**WORKING DATA:**
○ ○ ○ ○
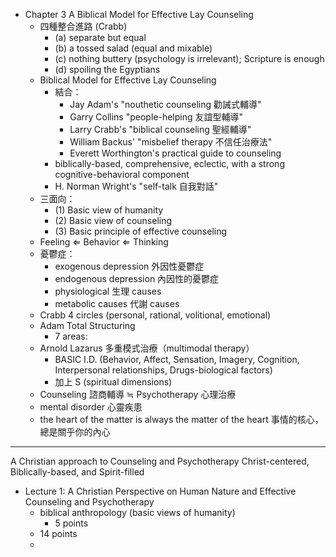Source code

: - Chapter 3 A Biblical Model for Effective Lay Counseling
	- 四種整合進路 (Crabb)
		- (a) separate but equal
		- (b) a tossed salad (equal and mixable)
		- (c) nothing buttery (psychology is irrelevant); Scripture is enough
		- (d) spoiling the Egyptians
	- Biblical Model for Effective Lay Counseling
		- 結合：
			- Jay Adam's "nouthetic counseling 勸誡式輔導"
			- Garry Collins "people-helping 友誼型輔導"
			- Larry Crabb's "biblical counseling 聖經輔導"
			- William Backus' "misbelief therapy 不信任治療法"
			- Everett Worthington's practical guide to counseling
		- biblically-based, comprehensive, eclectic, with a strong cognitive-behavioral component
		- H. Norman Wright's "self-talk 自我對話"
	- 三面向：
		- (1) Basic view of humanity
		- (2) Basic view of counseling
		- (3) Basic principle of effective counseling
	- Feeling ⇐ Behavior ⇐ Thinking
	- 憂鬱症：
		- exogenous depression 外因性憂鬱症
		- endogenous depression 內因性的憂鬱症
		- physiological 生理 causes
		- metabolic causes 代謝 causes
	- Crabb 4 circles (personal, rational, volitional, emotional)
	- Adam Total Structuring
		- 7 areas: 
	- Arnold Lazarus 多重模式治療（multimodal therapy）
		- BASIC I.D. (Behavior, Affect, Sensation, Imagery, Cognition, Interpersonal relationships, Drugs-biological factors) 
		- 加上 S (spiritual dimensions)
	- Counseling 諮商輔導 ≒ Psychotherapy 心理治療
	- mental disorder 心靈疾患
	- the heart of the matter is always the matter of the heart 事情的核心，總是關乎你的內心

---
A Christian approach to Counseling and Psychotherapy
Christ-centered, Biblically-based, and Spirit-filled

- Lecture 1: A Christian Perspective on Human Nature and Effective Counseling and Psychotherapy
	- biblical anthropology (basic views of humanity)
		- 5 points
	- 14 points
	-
○ ○ ○ ○
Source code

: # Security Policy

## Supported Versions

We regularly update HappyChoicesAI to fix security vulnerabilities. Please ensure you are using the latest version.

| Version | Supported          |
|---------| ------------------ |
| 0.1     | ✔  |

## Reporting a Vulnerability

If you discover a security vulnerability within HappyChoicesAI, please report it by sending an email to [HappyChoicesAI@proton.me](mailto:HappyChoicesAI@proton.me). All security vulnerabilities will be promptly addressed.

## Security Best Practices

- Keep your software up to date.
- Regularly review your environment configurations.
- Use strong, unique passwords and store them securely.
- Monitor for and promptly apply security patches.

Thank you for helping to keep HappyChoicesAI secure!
○ ○ ○ ○
**TASK TO CARRY OUT:** The line above containing "- Adam Total Structuring", the line containing "Christ-centered, Biblically-based, and", and every line between them are to be transcribed exactly; no other line is wanted.

**REPLY:**
	- Adam Total Structuring
		- 7 areas: 
	- Arnold Lazarus 多重模式治療（multimodal therapy）
		- BASIC I.D. (Behavior, Affect, Sensation, Imagery, Cognition, Interpersonal relationships, Drugs-biological factors) 
		- 加上 S (spiritual dimensions)
	- Counseling 諮商輔導 ≒ Psychotherapy 心理治療
	- mental disorder 心靈疾患
	- the heart of the matter is always the matter of the heart 事情的核心，總是關乎你的內心

---
A Christian approach to Counseling and Psychotherapy
Christ-centered, Biblically-based, and Spirit-filled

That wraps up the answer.